**WHAT YOU NEED TO DO**:
Please retype the records below exactly, from the first line down to and including the line with "There exists one".

⟨

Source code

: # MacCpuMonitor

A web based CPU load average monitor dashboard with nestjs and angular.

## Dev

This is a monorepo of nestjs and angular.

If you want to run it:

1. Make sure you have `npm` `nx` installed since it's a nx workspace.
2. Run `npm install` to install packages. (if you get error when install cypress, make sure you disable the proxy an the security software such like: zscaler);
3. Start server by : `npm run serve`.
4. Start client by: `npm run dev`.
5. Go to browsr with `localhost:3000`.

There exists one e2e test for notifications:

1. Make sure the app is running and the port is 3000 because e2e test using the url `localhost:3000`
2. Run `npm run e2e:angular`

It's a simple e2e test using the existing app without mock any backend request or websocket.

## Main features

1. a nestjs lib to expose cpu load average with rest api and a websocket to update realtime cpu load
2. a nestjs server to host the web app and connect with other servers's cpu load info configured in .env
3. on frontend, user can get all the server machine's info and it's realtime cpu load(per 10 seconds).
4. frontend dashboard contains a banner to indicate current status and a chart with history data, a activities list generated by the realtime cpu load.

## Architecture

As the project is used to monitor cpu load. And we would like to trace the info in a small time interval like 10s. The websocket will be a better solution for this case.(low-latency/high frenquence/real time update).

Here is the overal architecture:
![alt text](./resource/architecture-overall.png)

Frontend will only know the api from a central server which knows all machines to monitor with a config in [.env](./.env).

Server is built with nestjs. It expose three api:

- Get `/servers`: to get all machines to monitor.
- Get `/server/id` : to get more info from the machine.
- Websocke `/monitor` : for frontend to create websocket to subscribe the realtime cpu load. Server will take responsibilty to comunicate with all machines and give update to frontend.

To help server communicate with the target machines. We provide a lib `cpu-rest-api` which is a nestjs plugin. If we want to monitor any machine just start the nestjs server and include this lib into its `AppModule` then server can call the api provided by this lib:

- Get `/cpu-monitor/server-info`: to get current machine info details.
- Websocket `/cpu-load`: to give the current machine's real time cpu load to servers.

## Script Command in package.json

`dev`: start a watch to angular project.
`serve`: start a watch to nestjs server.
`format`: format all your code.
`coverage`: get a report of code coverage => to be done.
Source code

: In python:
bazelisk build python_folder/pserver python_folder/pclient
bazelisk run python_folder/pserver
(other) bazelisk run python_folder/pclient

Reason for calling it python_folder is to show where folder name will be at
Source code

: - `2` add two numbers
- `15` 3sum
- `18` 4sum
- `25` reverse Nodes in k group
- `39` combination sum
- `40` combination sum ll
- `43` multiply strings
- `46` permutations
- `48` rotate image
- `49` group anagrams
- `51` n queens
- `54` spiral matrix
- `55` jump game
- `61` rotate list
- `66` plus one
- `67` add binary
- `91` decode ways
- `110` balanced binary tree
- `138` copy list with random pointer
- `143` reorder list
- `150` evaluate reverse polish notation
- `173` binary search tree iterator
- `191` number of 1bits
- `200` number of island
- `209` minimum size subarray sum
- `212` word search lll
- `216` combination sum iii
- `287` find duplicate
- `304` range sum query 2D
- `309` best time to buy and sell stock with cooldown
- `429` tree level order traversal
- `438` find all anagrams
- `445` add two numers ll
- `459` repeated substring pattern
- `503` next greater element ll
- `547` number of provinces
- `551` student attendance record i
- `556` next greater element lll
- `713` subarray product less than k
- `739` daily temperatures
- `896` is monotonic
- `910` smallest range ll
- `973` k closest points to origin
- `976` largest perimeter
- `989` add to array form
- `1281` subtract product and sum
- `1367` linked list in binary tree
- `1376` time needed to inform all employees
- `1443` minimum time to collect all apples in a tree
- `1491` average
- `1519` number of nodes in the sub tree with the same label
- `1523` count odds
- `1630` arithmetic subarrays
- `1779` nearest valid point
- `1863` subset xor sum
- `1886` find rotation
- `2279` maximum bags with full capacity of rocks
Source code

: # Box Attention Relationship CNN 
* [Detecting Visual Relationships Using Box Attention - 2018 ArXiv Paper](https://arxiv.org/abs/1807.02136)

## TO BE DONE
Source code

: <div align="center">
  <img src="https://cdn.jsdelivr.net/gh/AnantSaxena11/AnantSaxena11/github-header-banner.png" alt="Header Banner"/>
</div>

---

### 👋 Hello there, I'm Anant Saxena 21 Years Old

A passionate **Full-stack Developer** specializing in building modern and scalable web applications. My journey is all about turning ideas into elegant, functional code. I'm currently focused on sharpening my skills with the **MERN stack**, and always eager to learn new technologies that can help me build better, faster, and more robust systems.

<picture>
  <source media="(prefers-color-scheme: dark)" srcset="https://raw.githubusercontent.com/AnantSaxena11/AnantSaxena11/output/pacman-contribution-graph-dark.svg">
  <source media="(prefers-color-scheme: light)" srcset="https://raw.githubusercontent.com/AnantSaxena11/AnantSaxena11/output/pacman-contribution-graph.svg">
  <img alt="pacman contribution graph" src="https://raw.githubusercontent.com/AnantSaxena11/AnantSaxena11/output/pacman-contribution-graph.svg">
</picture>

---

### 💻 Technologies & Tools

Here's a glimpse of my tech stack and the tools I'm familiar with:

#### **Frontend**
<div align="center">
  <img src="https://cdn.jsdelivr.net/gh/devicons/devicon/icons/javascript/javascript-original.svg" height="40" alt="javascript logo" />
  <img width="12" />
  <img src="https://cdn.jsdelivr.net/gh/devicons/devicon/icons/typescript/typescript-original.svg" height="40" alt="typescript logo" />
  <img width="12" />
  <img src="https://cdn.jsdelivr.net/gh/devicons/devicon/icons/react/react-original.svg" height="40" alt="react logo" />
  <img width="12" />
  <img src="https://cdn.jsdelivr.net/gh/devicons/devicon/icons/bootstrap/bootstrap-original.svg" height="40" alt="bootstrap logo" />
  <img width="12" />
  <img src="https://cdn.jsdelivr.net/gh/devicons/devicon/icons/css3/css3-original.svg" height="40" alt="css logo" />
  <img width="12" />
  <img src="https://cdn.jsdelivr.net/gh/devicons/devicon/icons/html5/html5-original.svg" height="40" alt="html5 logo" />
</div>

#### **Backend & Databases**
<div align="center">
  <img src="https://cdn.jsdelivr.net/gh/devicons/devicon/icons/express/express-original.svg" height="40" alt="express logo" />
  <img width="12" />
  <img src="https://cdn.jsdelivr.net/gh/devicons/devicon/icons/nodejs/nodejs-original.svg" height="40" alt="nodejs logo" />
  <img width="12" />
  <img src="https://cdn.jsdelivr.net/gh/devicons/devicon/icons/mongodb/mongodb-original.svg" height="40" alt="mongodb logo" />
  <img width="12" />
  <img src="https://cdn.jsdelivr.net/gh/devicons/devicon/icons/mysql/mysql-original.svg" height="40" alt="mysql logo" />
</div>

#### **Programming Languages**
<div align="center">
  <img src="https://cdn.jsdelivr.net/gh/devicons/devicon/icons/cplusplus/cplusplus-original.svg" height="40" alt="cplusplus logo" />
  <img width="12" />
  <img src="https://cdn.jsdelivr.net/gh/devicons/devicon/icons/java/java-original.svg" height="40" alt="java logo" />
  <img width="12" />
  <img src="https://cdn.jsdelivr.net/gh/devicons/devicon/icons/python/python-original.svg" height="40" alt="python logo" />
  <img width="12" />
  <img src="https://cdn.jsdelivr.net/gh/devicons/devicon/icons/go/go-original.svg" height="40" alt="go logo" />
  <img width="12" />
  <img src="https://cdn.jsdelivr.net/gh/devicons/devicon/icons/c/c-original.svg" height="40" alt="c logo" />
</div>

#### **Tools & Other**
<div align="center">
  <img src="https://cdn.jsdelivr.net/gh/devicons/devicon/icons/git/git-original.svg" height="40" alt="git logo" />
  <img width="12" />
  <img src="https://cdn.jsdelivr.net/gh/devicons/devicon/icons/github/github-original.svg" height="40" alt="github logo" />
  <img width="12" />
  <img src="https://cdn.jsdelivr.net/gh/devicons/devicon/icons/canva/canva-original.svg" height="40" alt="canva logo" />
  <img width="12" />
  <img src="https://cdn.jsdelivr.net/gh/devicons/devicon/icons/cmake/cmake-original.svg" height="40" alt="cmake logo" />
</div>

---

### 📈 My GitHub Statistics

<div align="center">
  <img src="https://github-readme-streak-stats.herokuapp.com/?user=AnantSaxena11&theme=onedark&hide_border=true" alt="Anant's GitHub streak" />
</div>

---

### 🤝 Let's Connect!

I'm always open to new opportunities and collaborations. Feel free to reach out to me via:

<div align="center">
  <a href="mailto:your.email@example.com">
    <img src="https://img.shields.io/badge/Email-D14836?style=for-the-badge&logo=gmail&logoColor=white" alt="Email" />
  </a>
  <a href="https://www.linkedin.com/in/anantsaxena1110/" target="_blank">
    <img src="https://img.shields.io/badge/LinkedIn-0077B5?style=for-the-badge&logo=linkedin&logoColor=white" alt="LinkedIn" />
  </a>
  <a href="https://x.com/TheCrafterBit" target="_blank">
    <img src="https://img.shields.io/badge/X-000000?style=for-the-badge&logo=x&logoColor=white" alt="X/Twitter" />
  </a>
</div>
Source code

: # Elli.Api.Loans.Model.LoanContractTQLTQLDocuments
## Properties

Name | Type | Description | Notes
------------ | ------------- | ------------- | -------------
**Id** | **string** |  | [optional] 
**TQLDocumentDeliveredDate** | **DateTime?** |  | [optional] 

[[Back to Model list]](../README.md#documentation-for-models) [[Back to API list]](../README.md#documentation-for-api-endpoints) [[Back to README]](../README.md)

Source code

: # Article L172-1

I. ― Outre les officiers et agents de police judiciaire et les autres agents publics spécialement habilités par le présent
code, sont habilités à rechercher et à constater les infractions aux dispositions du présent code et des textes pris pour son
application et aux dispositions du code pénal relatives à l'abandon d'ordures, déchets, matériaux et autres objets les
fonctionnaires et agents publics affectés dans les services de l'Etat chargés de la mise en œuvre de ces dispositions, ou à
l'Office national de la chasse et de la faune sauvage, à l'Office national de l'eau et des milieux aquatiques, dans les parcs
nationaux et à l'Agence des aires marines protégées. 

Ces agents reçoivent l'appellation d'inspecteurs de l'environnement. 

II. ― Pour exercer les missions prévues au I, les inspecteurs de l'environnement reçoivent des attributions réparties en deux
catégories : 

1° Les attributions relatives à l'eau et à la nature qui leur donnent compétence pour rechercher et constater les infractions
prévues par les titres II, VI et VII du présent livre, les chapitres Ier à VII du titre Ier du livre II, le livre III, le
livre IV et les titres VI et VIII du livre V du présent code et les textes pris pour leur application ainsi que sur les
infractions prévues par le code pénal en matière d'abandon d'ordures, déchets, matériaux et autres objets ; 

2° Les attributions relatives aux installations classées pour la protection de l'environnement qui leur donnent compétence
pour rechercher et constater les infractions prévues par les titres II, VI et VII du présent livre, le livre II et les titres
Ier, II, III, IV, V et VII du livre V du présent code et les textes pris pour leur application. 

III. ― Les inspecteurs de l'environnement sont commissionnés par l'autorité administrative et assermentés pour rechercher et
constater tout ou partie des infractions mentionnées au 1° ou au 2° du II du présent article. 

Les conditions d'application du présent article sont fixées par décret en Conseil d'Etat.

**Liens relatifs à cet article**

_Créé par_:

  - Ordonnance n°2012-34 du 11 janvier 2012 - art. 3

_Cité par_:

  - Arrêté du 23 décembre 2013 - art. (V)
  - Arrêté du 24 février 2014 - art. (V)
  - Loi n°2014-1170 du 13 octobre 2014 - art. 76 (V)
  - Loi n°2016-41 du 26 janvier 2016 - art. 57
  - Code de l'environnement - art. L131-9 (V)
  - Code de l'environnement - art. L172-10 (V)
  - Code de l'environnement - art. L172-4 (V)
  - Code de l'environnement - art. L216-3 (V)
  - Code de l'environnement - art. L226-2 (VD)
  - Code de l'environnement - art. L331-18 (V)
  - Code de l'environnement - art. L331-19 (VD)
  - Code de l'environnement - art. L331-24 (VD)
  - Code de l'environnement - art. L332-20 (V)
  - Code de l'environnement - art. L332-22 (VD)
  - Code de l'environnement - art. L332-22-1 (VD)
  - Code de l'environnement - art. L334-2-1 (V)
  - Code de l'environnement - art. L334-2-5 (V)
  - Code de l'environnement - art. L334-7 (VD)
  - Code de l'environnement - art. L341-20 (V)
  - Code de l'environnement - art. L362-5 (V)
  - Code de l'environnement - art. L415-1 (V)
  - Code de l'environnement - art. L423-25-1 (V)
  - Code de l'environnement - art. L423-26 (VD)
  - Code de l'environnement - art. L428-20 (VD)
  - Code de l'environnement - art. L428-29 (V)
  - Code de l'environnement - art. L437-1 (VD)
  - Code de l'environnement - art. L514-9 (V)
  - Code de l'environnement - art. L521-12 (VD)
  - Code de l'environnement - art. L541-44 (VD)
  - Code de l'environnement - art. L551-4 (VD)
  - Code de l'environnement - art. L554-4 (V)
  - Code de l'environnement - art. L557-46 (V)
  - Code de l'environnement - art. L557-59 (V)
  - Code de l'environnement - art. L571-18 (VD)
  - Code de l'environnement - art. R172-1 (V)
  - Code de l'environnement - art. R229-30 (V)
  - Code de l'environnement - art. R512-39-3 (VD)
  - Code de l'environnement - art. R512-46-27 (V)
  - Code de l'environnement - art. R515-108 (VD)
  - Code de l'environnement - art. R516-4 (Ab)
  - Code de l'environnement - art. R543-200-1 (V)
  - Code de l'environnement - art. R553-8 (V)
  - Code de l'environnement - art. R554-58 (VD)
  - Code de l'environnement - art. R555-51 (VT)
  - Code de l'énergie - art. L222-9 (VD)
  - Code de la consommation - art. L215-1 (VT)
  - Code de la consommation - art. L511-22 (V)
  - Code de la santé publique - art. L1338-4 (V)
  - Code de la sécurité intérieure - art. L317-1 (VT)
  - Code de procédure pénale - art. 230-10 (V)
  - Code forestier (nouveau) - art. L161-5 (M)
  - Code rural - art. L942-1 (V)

⟩

**SOLUTION FOR THIS EXERCISE**:
Source code

: # MacCpuMonitor

A web based CPU load average monitor dashboard with nestjs and angular.

## Dev

This is a monorepo of nestjs and angular.

If you want to run it:

1. Make sure you have `npm` `nx` installed since it's a nx workspace.
2. Run `npm install` to install packages. (if you get error when install cypress, make sure you disable the proxy an the security software such like: zscaler);
3. Start server by : `npm run serve`.
4. Start client by: `npm run dev`.
5. Go to browsr with `localhost:3000`.

There exists one e2e test for notifications:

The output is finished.